Which of the lines in the records below hold the string "Skills"? Copy every one of them.

• Supplied data:
++++++

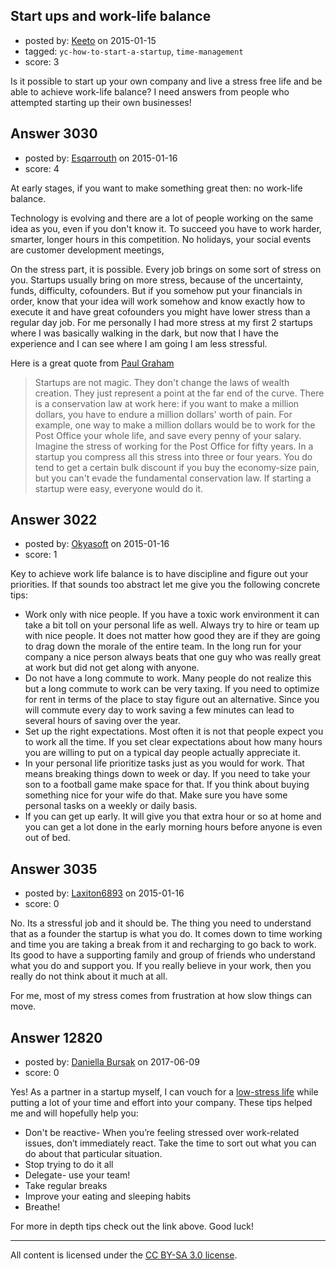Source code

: ## Start ups and work-life balance

- posted by: [Keeto](https://stackexchange.com/users/386151/keeto) on 2015-01-15
- tagged: `yc-how-to-start-a-startup`, `time-management`
- score: 3

Is it possible to start up your own company and live a stress free life and be able to achieve work-life balance? I need answers from people who attempted starting up their own businesses!


## Answer 3030

- posted by: [Esqarrouth](https://stackexchange.com/users/3055586/esqarrouth) on 2015-01-16
- score: 4

<p>At early stages, if you want to make something great then: no work-life balance.</p>

<p>Technology is evolving and there are a lot of people working on the same idea as you, even if you don't know it. To succeed you have to work harder, smarter, longer hours in this competition. No holidays, your social events are customer development meetings, </p>

<p>On the stress part, it is possible. Every job brings on some sort of stress on you. Startups usually bring on more stress, because of the uncertainty, funds, difficulty, cofounders. But if you somehow put your financials in order, know that your idea will work somehow and know exactly how to execute it and have great cofounders you might have lower stress than a regular day job. For me personally I had more stress at my first 2 startups where I was basically walking in the dark, but now that I have the experience and I can see where I am going I am less stressful. </p>

<p>Here is a great quote from <a href="http://www.paulgraham.com/wealth.html" rel="nofollow">Paul Graham</a></p>

<blockquote>
  <p>Startups are not magic. They don't change the laws of wealth creation.
  They just represent a point at the far end of the curve. There is a
  conservation law at work here: if you want to make a million dollars,
  you have to endure a million dollars' worth of pain. For example, one
  way to make a million dollars would be to work for the Post Office
  your whole life, and save every penny of your salary. Imagine the
  stress of working for the Post Office for fifty years. In a startup
  you compress all this stress into three or four years. You do tend to
  get a certain bulk discount if you buy the economy-size pain, but you
  can't evade the fundamental conservation law. If starting a startup
  were easy, everyone would do it.</p>
</blockquote>



## Answer 3022

- posted by: [Okyasoft](https://stackexchange.com/users/294248/okyasoft) on 2015-01-16
- score: 1

Key to achieve work life balance is to have discipline and figure out your priorities. If that sounds too abstract let me give you the following concrete tips:

 - Work only with nice people. If you have a toxic work environment it can take a bit toll on your personal life as well. Always try to hire or team up with nice people. It does not matter how good they are if they are going to drag down the morale of the entire team. In the long run for your company a nice person always beats that one guy who was really great at work but did not get along with anyone.
 - Do not have a long commute to work. Many people do not realize this but a long commute to work can be very taxing. If you need to optimize for rent in terms of the place to stay figure out an alternative. Since you will commute every day to work saving a few minutes can lead to several hours of saving over the year.
 - Set up the right expectations. Most often it is not that people expect you to work all the time. If you set clear expectations about how many hours you are willing to put on a typical day people actually appreciate it. 
 - In your personal life prioritize tasks just as you would for work. That means breaking things down to week or day. If you need to take your son to a football game make space for that. If you think about buying something nice for your wife do that. Make sure you have some personal tasks on a weekly or daily basis. 
 - If you can get up early. It will give you that extra hour or so at home and you can get a lot done in the early morning hours before anyone is even out of bed.


## Answer 3035

- posted by: [Laxiton6893](https://stackexchange.com/users/2181902/laxiton6893) on 2015-01-16
- score: 0

No. Its a stressful job and it should be. The thing you need to understand that as a founder the startup is what you do. It comes down to time working and time you are taking a break from it and recharging to go back to work. Its good to have a supporting family and group of friends who understand what you do and support you. If you really believe in your work, then you really do not think about it much at all. 

For me, most of my stress comes from frustration at how slow things can move. 




## Answer 12820

- posted by: [Daniella Bursak](https://stackexchange.com/users/11058306/daniella-bursak) on 2017-06-09
- score: 0

<p>Yes! As a partner in a startup myself, I can vouch for a <a href="https://tallyfy.com/stressed-work-manage-work-stress/" rel="nofollow noreferrer">low-stress life</a> while putting a lot of your time and effort into your company. These tips helped me and will hopefully help you: </p>

<ul>
<li>Don't be reactive- When you’re feeling stressed over work-related issues, don’t immediately react. Take the time to sort out what you can do about that particular situation.</li>
<li>Stop trying to do it all</li>
<li>Delegate- use your team!</li>
<li>Take regular breaks</li>
<li>Improve your eating and sleeping habits</li>
<li>Breathe!</li>
</ul>

<p>For more in depth tips check out the link above. Good luck!</p>




---

All content is licensed under the [CC BY-SA 3.0 license](https://creativecommons.org/licenses/by-sa/3.0/).

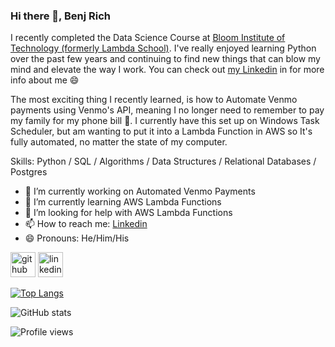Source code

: ### Hi there 👋, Benj Rich
I recently completed the Data Science Course at [Bloom Institute of Technology (formerly Lambda School)](https://www.bloomtech.com). I've really enjoyed learning Python over the past few years and continuing to find new things that can blow my mind and elevate the way I work. You can check out [my Linkedin](https://www.linkedin.com/in/benjamin-c-rich/) in for more info about me 😄

The most exciting thing I recently learned, is how to Automate Venmo payments using Venmo's API, meaning I no longer need to remember to pay my family for my phone bill 🎉. I currently have this set up on Windows Task Scheduler, but am wanting to put it into a Lambda Function in AWS so It's fully automated, no matter the state of my computer. 

Skills: Python / SQL / Algorithms / Data Structures / Relational Databases / Postgres

- 🔭 I’m currently working on Automated Venmo Payments 
- 🌱 I’m currently learning AWS Lambda Functions 
- 🤔 I’m looking for help with AWS Lambda Functions 
- 📫 How to reach me: [Linkedin](https://www.linkedin.com/in/benjamin-c-rich/) 
- 😄 Pronouns: He/Him/His 


[<img src='https://cdn.jsdelivr.net/npm/simple-icons@3.0.1/icons/github.svg' alt='github' height='40'>](https://github.com/benjcrich)  [<img src='https://cdn.jsdelivr.net/npm/simple-icons@3.0.1/icons/linkedin.svg' alt='linkedin' height='40'>](https://www.linkedin.com/in/benjamin-c-rich/)  

[![Top Langs](https://github-readme-stats.vercel.app/api/top-langs/?username=benjcrich)](https://github.com/anuraghazra/github-readme-stats)

![GitHub stats](https://github-readme-stats.vercel.app/api?username=benjcrich&show_icons=true&count_private=true)  

![Profile views](https://gpvc.arturio.dev/benjcrich)  
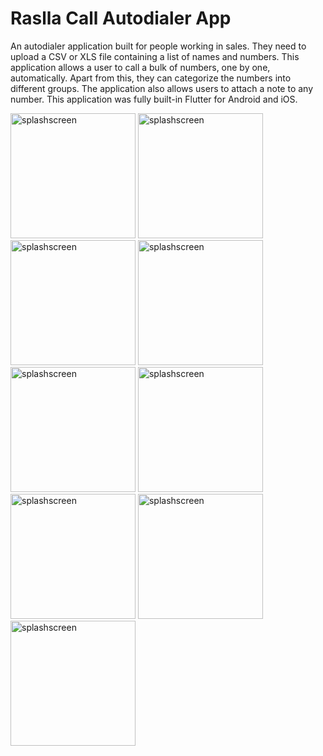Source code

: # Raslla Call Autodialer App

An autodialer application built for people working in sales. They need to upload a CSV or XLS file containing a list of names and numbers. This application allows a user to call a bulk of numbers, one by one, automatically. Apart from this, they can categorize the numbers into different groups. The application also allows users to attach a note to any number. This application was fully built-in Flutter for Android and iOS.

<p float="lef>
  <img src="https://user-images.githubusercontent.com/34773162/192183930-ae6d754a-6bf9-4f54-bac8-bce470ed7431.jpg" alt="splashscreen" width="200">
  <img src="https://user-images.githubusercontent.com/34773162/192185752-0092c28a-61a4-4c76-a482-a18f6a59e631.jpg" alt="splashscreen" width="200">
  <img src="https://user-images.githubusercontent.com/34773162/192185757-f4254376-7414-4048-866f-52f295222fc7.jpg" alt="splashscreen" width="200">
  <img src="https://user-images.githubusercontent.com/34773162/192185785-dccf049e-7fd8-4960-9395-f55232b5c17f.jpg" alt="splashscreen" width="200">
  <img src="https://user-images.githubusercontent.com/34773162/192185795-0936e041-1593-4891-9c80-0fc4f8645293.jpg" alt="splashscreen" width="200">
  <img src="https://user-images.githubusercontent.com/34773162/192185807-59b1d07e-4ab7-4165-a834-89e1b91e36b0.jpg" alt="splashscreen" width="200">
  <img src="https://user-images.githubusercontent.com/34773162/192186048-03337ef1-ac20-4f66-bae0-245822cc5d80.jpg" alt="splashscreen" width="200">
  <img src="https://user-images.githubusercontent.com/34773162/192186030-a20a33ae-1552-48c7-af4c-e6707a59ac4c.jpg" alt="splashscreen" width="200">
  <img src="https://user-images.githubusercontent.com/34773162/192186079-d5c283a5-6a68-4b61-9b03-e9cba6f3de43.jpg" alt="splashscreen" width="200">
  <img src="https://user-images.githubusercontent.com/34773162/192186088-24c76b0b-3186-46ca-aeaa-e2e77051d35a.jpg" alt="splashscreen" width="200">
</p>
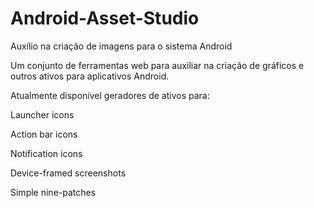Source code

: # Android-Asset-Studio
Auxílio na criação de imagens para o sistema Android

Um conjunto de ferramentas web para auxiliar na criação de gráficos e outros ativos para aplicativos Android.

Atualmente disponível geradores de ativos para:

Launcher icons

Action bar icons

Notification icons

Device-framed screenshots

Simple nine-patches
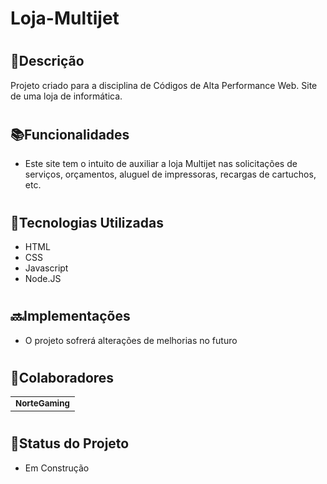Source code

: #  Loja-Multijet

# <h2>📝Descrição</h2>
<p>Projeto criado para a disciplina de Códigos de Alta Performance Web. Site de uma loja de informática.</p>

# <h2>📚Funcionalidades</h2>
<ul>
  <li>Este site tem o intuito de auxiliar a loja Multijet nas solicitações de serviços, orçamentos, aluguel de impressoras, recargas de cartuchos, etc.</li>
</ul>

# <h2>🔧Tecnologias Utilizadas</h2>
<ul>
  <li>HTML</li>
  <li>CSS</li>
  <li>Javascript</li>
  <li>Node.JS</li>
</ul>

# <h2>🔜Implementações</h2>
<ul>
  <li>O projeto sofrerá alterações de melhorias no futuro</li>
</ul>

# <h2>🤝Colaboradores</h2>
  <table>
  <tr>
    <td align="center">
      <a href="https://github.com/NorteGaming61">
        <sub>
          <b>NorteGaming</b>
        </sub>
      </a>
    </td>
  </tr>
</table>

# <h2>🎯Status do Projeto</h2>
<ul>
  <li>Em Construção</li>
</ul>
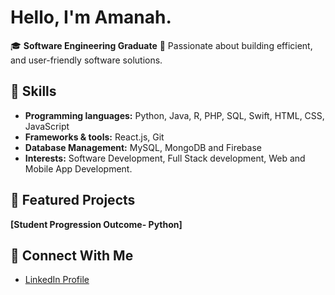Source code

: # Hello, I'm Amanah. 

🎓 **Software Engineering Graduate**
🌟 Passionate about building efficient, and user-friendly software solutions.  

## 🚀 Skills
- **Programming languages:** Python, Java, R, PHP, SQL, Swift, HTML, CSS, JavaScript
- **Frameworks & tools:** React.js, Git
- **Database Management:** MySQL, MongoDB and Firebase
- **Interests:** Software Development, Full Stack development, Web and Mobile App Development. 

## 📂 Featured Projects
**[Student Progression Outcome- Python]**

## 🤝 Connect With Me
- [LinkedIn Profile](https://www.linkedin.com/in/amanah-ali-a7536a242/)

<!--
**AmanahAli/AmanahAli** is a ✨ _special_ ✨ repository because its `README.md` (this file) appears on your GitHub profile.



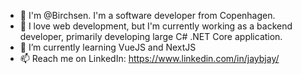 - 👋 I'm @Birchsen. I'm a software developer from Copenhagen.
- 👀 I love web development, but I'm currently working as a backend developer, primarily developing large C# .NET Core application.
- 🌱 I’m currently learning VueJS and NextJS
- 📫 Reach me on LinkedIn: https://www.linkedin.com/in/jaybjay/
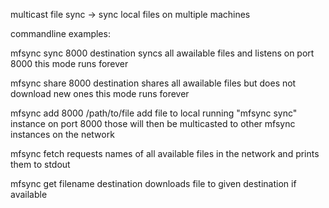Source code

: multicast file sync -> sync local files on multiple machines

commandline examples:

mfsync sync 8000 destination
  syncs all awailable files and listens on port 8000
  this mode runs forever

mfsync share 8000 destination
  shares all awailable files but does not download new ones
  this mode runs forever

mfsync add 8000 /path/to/file
  add file to local running "mfsync sync" instance on port 8000
  those will then be multicasted to other mfsync instances on the network

mfsync fetch
  requests names of all available files in the network and prints them to stdout

mfsync get filename destination
  downloads file to given destination if available
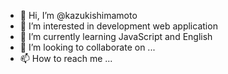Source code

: - 👋 Hi, I’m @kazukishimamoto
- 👀 I’m interested in development web application
- 🌱 I’m currently learning JavaScript and English
- 💞️ I’m looking to collaborate on ...
- 📫 How to reach me ...

<!---
kazukishimamoto/kazukishimamoto is a ✨ special ✨ repository because its `README.md` (this file) appears on your GitHub profile.
You can click the Preview link to take a look at your changes.
--->
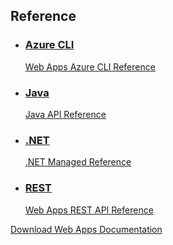 <properties
    layout="LandingPage" />
<tags />

## Reference

<ul class="panelContent cardsW">
    <li>
        <a href="/cli/azure/appservice/web">
        <div class="cardSize">
            <div class="cardPadding">
                <div class="card">
                    <div class="cardText">
                        <h3>Azure CLI</h3>
                        <p>Web Apps Azure CLI Reference</p>
                    </div>
                </div>
            </div>
        </div>
        </a>
    </li>
    <li>
        <a href="/java/api/">
        <div class="cardSize">
            <div class="cardPadding">
                <div class="card">
                    <div class="cardText">
                        <h3>Java</h3>
                        <p>Java API Reference</p>
                    </div>
                </div>
            </div>
        </div>
        </a>
    </li>
	 <li>
        <a href="/dotnet/api">
        <div class="cardSize">
            <div class="cardPadding">
                <div class="card">
                    <div class="cardText">
                        <h3>.NET</h3>
                        <p>.NET Managed Reference</p>
                    </div>
                </div>
            </div>
        </div>
        </a>
    </li>
	 <li>
        <a href="/rest/api/appservice">
        <div class="cardSize">
            <div class="cardPadding">
                <div class="card">
                    <div class="cardText">
                        <h3>REST</h3>
                        <p>Web Apps REST API Reference</p>
                    </div>
                </div>
            </div>
        </div>
        </a>
    </li>
    </ul>
	

<div class="downloadHolder">
    <a href="https://opbuildstorageprod.blob.core.chinacloudapi.cn/output-pdf-files/Azure.azure-documents/live/app-service-web.pdf">
        <div class="img"></div>
        <div class="text">
            Download Web Apps Documentation
        </div>
    </a>
</div>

++++++

• Final answer:
Skills: Python / SQL / Algorithms / Data Structures / Relational Databases / Postgres
## 🚀 Skills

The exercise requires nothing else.